She was fed as little as possible. Baby food, cereal, the occasional soft-boiled egg were spooned into her mouth so quickly that she never learned to chew properly. If she choked, whoever was feeding her rubbed her face in the food. She wore nappies for years. She couldn't fully extend her arms or legs. She'd never seen the outside world beyond a few inches of sky visible through a crack in the curtains.
Clark also kept his shotgun in the living room and sat with it across his lap to discourage any of his family from seeking help. He kept detailed notes documenting his mistreatment, a chilling testament to a man who knew exactly what he was doing. He was convinced Genie would die before her 12th birthday and had apparently promised Irene that if she survived, he'd allow her to seek outside help. She survived. He reneged.
The Accidental Discovery
By October 1970, the violence inside the Wiley household had reached a breaking point. In a rare act of defiance, Irene threatened to walk out if Clark wouldn't let her contact her own parents. He relented, and while he was out of the house she gathered Genie and left, making her way to her parents' home in Monterey Park. Genie's older brother, by then 18, had already fled and was living nearby with friends.
Around three weeks later, on 4 November 1970, Irene decided to apply for disability benefits for the blind. Nearly sightless from advanced cataracts and the long-term effects of her neurological injury, she took Genie with her to Temple City and walked into the wrong office. The social services office was next door to the disability benefits office she'd intended to visit.

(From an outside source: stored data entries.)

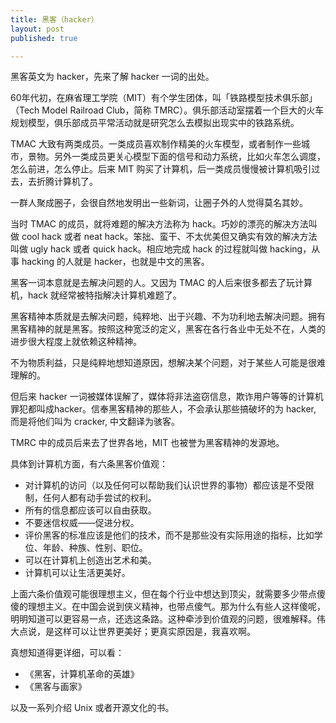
 ```yaml
---
title: 黑客（hacker）
layout: post
published: true

---
```

黑客英文为 hacker，先来了解 hacker 一词的出处。

60年代初，在麻省理工学院（MIT）有个学生团体，叫「铁路模型技术俱乐部」（Tech Model Railroad Club，简称 TMRC）。俱乐部活动室摆着一个巨大的火车规划模型，俱乐部成员平常活动就是研究怎么去模拟出现实中的铁路系统。

TMAC 大致有两类成员。一类成员喜欢制作精美的火车模型，或者制作一些城市，景物。另外一类成员更关心模型下面的信号和动力系统，比如火车怎么调度，怎么前进，怎么停止。后来 MIT 购买了计算机，后一类成员慢慢被计算机吸引过去，去折腾计算机了。

一群人聚成圈子，会很自然地发明出一些新词，让圈子外的人觉得莫名其妙。

当时 TMAC 的成员，就将难题的解决方法称为 hack。巧妙的漂亮的解决方法叫做 cool hack 或者 neat hack。笨拙、蛮干、不太优美但又确实有效的解决方法叫做 ugly hack 或者 quick hack。相应地完成 hack 的过程就叫做 hacking，从事 hacking 的人就是 hacker，也就是中文的黑客。

黑客一词本意就是去解决问题的人。又因为 TMAC 的人后来很多都去了玩计算机，hack 就经常被特指解决计算机难题了。

黑客精神本质就是去解决问题，纯粹地、出于兴趣、不为功利地去解决问题。拥有黑客精神的就是黑客。按照这种宽泛的定义，黑客在各行各业中无处不在，人类的进步很大程度上就依赖这种精神。

不为物质利益，只是纯粹地想知道原因，想解决某个问题，对于某些人可能是很难理解的。

但后来 hacker 一词被媒体误解了，媒体将非法盗窃信息，欺诈用户等等的计算机罪犯都叫成hacker。信奉黑客精神的那些人，不会承认那些搞破坏的为 hacker, 而是将他们叫为 cracker, 中文翻译为骇客。

TMRC 中的成员后来去了世界各地，MIT 也被誉为黑客精神的发源地。

具体到计算机方面，有六条黑客价值观：

* 对计算机的访问（以及任何可以帮助我们认识世界的事物）都应该是不受限制，任何人都有动手尝试的权利。
* 所有的信息都应该可以自由获取。
* 不要迷信权威——促进分权。
* 评价黑客的标准应该是他们的技术，而不是那些没有实际用途的指标，比如学位、年龄、种族、性别、职位。
* 可以在计算机上创造出艺术和美。
* 计算机可以让生活更美好。

上面六条价值观可能很理想主义，但在每个行业中想达到顶尖，就需要多少带点傻傻的理想主义。在中国会说到侠义精神，也带点傻气。那为什么有些人这样傻呢，明明知道可以更容易一点，还选这条路。这种牵涉到价值观的问题，很难解释。伟大点说，是这样可以让世界更美好；更真实原因是，我喜欢啊。

真想知道得更详细，可以看：

* 《黑客，计算机革命的英雄》
* 《黑客与画家》

以及一系列介绍 Unix 或者开源文化的书。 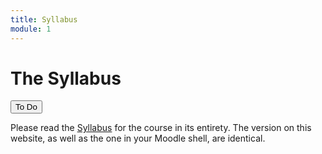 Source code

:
 ```yaml
---
title: Syllabus
module: 1
---
```


# The Syllabus

<!-- rebuild this video -->
<div class="tab">
 <!-- <button class="tablinks active" onclick="openTab(event, 'Video')">Video</button> -->
 <!-- <button class="tablinks" onclick="openTab(event, 'Access')">Access</button> -->
  <button class="tablinks active" onclick="openTab(event, 'ToDo')">To Do</button>
</div>
<!-- <div id="Video" class="tabcontent" style="display:block">
<a href="https://moodle.umt.edu/mod/url/view.php?id=2568297" target="_blank">Syllabus Video</a>
</div>
<div id="Access" class="tabcontent">
You can get to the Syllabus from the tab up above in the navigation bar, or directly from <a href="https://moodle.umt.edu/mod/resource/view.php?id=2568290&redirect=1" target="_blank">Syllabus</a>.
</div>
-->
<div id="ToDo" class="tabcontent" style="display:block">

<p>Please read the <a href="../imgs/syllabus.pdf" target="_blank">Syllabus</a> for the course in its entirety. The version on this website, as well as the one in your Moodle shell, are identical.
</p>
</div>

The social worker at the desk immediately knew something was wrong. Detective Franklin Lee was assigned to investigate, and when police and welfare staff began piecing together Genie's background, what they found defied comprehension. Her parents were arrested on charges of felony child abuse. Clark Wiley was charged and scheduled to appear in court. On 20 November 1970, the morning of his court appearance, he shot himself. He left two notes. One, addressed to his son, read: 'Be a good boy, I love you.' The other, directed at police, contained the words: 'The world will never understand.'
Charges against Irene were ultimately dropped. Her lawyers successfully argued that she, too, had been a victim, intimidated, isolated, and effectively imprisoned by her husband, her failing eyesight making independent action almost impossible.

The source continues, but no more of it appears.